§ **EXERCISE INSTRUCTIONS**
Print the data again, exactly.

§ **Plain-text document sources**
+---+

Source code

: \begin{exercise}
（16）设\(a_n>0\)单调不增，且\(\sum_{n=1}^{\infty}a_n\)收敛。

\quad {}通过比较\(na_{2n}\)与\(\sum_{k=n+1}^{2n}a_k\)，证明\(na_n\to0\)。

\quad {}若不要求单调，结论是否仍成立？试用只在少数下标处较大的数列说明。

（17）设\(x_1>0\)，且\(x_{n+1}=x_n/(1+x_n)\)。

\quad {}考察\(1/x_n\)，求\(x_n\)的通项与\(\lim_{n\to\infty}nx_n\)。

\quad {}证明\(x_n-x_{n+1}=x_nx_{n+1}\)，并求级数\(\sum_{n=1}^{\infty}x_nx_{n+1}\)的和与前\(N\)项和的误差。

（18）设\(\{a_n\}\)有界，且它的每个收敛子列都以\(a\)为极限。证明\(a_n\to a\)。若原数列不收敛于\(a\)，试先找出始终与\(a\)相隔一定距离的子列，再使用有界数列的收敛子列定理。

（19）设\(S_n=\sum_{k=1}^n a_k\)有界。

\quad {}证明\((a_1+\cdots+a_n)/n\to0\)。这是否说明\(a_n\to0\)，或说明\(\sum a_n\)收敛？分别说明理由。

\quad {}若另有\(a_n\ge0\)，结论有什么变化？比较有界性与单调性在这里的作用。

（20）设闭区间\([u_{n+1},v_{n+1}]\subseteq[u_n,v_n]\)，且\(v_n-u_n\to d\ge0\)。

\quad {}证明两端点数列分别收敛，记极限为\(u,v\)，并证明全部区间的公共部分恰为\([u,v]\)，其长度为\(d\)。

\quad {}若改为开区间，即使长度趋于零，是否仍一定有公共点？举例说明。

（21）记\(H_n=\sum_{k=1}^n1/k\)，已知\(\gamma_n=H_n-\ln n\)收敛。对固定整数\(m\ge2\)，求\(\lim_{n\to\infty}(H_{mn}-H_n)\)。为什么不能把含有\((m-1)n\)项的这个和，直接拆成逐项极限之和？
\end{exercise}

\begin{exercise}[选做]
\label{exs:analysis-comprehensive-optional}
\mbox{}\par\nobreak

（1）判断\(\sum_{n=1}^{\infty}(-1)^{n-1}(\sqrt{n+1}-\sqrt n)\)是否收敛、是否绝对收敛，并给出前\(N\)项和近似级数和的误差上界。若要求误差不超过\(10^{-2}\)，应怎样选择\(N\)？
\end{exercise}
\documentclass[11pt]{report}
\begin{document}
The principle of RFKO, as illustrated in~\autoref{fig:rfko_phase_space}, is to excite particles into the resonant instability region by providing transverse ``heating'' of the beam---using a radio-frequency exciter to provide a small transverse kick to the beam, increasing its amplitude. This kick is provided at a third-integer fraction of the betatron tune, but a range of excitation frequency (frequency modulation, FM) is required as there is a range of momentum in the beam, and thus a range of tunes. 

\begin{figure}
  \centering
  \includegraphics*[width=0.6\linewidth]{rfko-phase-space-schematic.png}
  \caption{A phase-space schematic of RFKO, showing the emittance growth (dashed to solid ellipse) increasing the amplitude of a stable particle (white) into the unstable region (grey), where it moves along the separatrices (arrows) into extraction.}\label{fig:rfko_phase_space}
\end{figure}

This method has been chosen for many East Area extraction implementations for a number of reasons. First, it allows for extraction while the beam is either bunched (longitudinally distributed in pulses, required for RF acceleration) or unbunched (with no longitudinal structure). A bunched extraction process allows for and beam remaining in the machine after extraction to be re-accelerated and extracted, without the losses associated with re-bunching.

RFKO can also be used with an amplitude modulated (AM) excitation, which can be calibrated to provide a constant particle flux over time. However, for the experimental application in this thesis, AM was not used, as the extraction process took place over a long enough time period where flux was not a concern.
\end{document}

+---+

§ **REPLY TO THE EXERCISE**
Source code

: \begin{exercise}
（16）设\(a_n>0\)单调不增，且\(\sum_{n=1}^{\infty}a_n\)收敛。

\quad {}通过比较\(na_{2n}\)与\(\sum_{k=n+1}^{2n}a_k\)，证明\(na_n\to0\)。

\quad {}若不要求单调，结论是否仍成立？试用只在少数下标处较大的数列说明。

（17）设\(x_1>0\)，且\(x_{n+1}=x_n/(1+x_n)\)。

\quad {}考察\(1/x_n\)，求\(x_n\)的通项与\(\lim_{n\to\infty}nx_n\)。

\quad {}证明\(x_n-x_{n+1}=x_nx_{n+1}\)，并求级数\(\sum_{n=1}^{\infty}x_nx_{n+1}\)的和与前\(N\)项和的误差。

（18）设\(\{a_n\}\)有界，且它的每个收敛子列都以\(a\)为极限。证明\(a_n\to a\)。若原数列不收敛于\(a\)，试先找出始终与\(a\)相隔一定距离的子列，再使用有界数列的收敛子列定理。

（19）设\(S_n=\sum_{k=1}^n a_k\)有界。

\quad {}证明\((a_1+\cdots+a_n)/n\to0\)。这是否说明\(a_n\to0\)，或说明\(\sum a_n\)收敛？分别说明理由。

\quad {}若另有\(a_n\ge0\)，结论有什么变化？比较有界性与单调性在这里的作用。

（20）设闭区间\([u_{n+1},v_{n+1}]\subseteq[u_n,v_n]\)，且\(v_n-u_n\to d\ge0\)。

\quad {}证明两端点数列分别收敛，记极限为\(u,v\)，并证明全部区间的公共部分恰为\([u,v]\)，其长度为\(d\)。

\quad {}若改为开区间，即使长度趋于零，是否仍一定有公共点？举例说明。

（21）记\(H_n=\sum_{k=1}^n1/k\)，已知\(\gamma_n=H_n-\ln n\)收敛。对固定整数\(m\ge2\)，求\(\lim_{n\to\infty}(H_{mn}-H_n)\)。为什么不能把含有\((m-1)n\)项的这个和，直接拆成逐项极限之和？
\end{exercise}

\begin{exercise}[选做]
\label{exs:analysis-comprehensive-optional}
\mbox{}\par\nobreak

（1）判断\(\sum_{n=1}^{\infty}(-1)^{n-1}(\sqrt{n+1}-\sqrt n)\)是否收敛、是否绝对收敛，并给出前\(N\)项和近似级数和的误差上界。若要求误差不超过\(10^{-2}\)，应怎样选择\(N\)？
\end{exercise}
\documentclass[11pt]{report}
\begin{document}
The principle of RFKO, as illustrated in~\autoref{fig:rfko_phase_space}, is to excite particles into the resonant instability region by providing transverse ``heating'' of the beam---using a radio-frequency exciter to provide a small transverse kick to the beam, increasing its amplitude. This kick is provided at a third-integer fraction of the betatron tune, but a range of excitation frequency (frequency modulation, FM) is required as there is a range of momentum in the beam, and thus a range of tunes. 

\begin{figure}
  \centering
  \includegraphics*[width=0.6\linewidth]{rfko-phase-space-schematic.png}
  \caption{A phase-space schematic of RFKO, showing the emittance growth (dashed to solid ellipse) increasing the amplitude of a stable particle (white) into the unstable region (grey), where it moves along the separatrices (arrows) into extraction.}\label{fig:rfko_phase_space}
\end{figure}

This method has been chosen for many East Area extraction implementations for a number of reasons. First, it allows for extraction while the beam is either bunched (longitudinally distributed in pulses, required for RF acceleration) or unbunched (with no longitudinal structure). A bunched extraction process allows for and beam remaining in the machine after extraction to be re-accelerated and extracted, without the losses associated with re-bunching.

RFKO can also be used with an amplitude modulated (AM) excitation, which can be calibrated to provide a constant particle flux over time. However, for the experimental application in this thesis, AM was not used, as the extraction process took place over a long enough time period where flux was not a concern.
\end{document}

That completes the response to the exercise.